We must succeed to meet the needs of the people so as to end poverty and improve the quality of life by ensuring access to good education, adequate health care, decent homes, clean water and modern sanitation, and so on, again a process on which we have embarked.

We must take decisive steps to challenge the spread of HIV/AIDS, of which Africa accounts for two-thirds of the world total of those infected. The Mpumalanga government has taken the necessary decisions directed at launching and sustaining a big campaign to confront this scourge.

We must discharge our responsibilities to ourselves, future generations and the world with regard to the protection of the environment, cooperating with all nations to meet what is, after all, a common challenge.

We must therefore organise ourselves to mount that challenge of historic importance to the evolution of human civilisation.

Clear, any among us who is preoccupied with denying his or her people their democratic and human rights, who is fixated on waging wars against others, who is too busy looting the public coffers or who thinks that he or she must bow in supplication for charity to those whose wealth sets them aside as the mighty, will not have the time to participate in meeting this historic challenge.

During the apartheid years you bore the wrath of its powerful neighbour angered by the successes of the approaching democratic order.

Now that the countries in the region are finally rid of the cruel and crippling destablisation of the previous South African regime, we can turn our full attention to the task of developing the region and placing it firmly in its rightful place amongst the nations of the world.

We are encouraged by this while realising that much more still needs to be done. The challenges facing us are different from those facing our forefathers.

Hunger, starvation, illiteracy and unemployment may not seem as powerful as the enemies of the past but we know that they are equally destructive and just as painful to our people.

In order to better the lives of the people of Southern Africa we are committed to redoubling our efforts at economic integration and co-operation for development.

As a region we shall vigorously defend the peace and stability that we have all worked so hard to achieve' we shall strive to find creative ways to invite investment, boost trade and advance manufacturing.

While we preserve and revere our traditions we shall use our centuries-old experience to benefit our peoples; so that our peoples have access to the resources, education and technology that we need for success in the new age.

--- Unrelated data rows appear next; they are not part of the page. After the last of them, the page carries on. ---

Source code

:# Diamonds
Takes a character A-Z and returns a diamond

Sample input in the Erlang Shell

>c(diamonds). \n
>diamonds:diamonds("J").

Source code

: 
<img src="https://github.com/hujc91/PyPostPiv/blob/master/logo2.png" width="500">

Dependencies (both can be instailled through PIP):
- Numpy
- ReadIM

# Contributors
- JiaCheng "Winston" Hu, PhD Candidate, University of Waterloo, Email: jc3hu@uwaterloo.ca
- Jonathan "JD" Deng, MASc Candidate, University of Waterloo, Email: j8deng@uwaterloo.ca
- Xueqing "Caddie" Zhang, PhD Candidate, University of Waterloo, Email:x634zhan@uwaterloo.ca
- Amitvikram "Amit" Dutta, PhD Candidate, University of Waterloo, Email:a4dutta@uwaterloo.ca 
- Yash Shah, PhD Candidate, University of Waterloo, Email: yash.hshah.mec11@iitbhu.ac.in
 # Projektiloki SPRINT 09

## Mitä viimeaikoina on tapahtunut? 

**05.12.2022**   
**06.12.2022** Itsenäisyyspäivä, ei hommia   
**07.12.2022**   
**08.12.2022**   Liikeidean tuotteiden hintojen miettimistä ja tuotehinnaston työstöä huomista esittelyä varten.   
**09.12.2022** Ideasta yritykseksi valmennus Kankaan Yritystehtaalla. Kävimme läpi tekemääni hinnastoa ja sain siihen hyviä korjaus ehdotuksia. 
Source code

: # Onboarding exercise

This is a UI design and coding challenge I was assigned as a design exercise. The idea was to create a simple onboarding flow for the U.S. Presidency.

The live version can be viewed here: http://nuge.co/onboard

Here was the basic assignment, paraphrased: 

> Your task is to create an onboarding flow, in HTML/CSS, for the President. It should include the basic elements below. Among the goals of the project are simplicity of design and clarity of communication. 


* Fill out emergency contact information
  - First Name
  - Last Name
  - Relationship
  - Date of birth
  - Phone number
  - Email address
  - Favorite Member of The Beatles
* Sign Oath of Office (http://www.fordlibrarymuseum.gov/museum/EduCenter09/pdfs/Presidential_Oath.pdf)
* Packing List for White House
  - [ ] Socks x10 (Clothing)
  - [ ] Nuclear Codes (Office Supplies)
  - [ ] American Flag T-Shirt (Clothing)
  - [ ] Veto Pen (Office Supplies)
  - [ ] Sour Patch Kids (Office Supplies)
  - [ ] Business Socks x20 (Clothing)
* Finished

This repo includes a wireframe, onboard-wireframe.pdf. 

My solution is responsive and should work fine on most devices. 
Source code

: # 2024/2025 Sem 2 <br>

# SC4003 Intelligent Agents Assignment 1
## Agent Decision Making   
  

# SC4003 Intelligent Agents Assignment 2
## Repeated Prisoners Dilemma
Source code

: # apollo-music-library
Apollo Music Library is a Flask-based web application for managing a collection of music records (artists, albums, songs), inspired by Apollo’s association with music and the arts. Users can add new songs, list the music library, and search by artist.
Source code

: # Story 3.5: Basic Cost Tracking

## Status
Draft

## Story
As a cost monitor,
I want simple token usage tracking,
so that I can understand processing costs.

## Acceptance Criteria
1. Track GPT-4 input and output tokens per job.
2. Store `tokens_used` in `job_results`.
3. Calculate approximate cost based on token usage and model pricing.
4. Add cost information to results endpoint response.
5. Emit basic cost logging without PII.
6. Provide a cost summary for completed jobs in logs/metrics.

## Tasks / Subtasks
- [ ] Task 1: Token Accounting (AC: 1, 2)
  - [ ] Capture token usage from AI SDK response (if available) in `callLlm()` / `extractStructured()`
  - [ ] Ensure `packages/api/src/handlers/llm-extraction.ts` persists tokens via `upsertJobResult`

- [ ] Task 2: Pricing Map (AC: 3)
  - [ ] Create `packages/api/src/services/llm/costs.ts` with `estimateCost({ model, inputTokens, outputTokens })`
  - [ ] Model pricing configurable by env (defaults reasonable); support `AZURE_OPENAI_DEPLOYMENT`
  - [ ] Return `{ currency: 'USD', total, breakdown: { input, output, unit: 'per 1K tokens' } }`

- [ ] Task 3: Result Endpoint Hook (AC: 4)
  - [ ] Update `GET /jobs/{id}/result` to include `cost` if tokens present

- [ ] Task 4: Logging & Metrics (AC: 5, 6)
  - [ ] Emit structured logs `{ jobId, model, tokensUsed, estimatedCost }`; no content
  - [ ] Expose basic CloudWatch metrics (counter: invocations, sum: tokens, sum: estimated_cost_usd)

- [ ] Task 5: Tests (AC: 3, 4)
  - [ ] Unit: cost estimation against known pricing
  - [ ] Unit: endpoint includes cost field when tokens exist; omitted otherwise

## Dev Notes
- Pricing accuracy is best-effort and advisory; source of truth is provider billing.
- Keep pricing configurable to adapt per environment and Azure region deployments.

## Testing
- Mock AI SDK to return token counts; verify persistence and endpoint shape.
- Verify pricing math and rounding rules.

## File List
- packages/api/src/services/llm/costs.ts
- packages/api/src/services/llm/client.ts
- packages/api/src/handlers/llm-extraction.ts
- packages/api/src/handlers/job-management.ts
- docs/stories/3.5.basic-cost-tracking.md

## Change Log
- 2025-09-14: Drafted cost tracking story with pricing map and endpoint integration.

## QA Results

Let us join hands to ensure that as we enter the new millennium, the political rights that the twentieth century has recognised, and the independence that nations have gained, shall be translated into peace, prosperity and equity for all.

The celebrations here today reaffirms for us the continuity between heroic tradition and renewal for the sake of the betterment of our people. We are confident that the FDC, the King's Foundation, Khani Mambo and the people of Mozambique and South Africa will rise to meet these challenges with wisdom.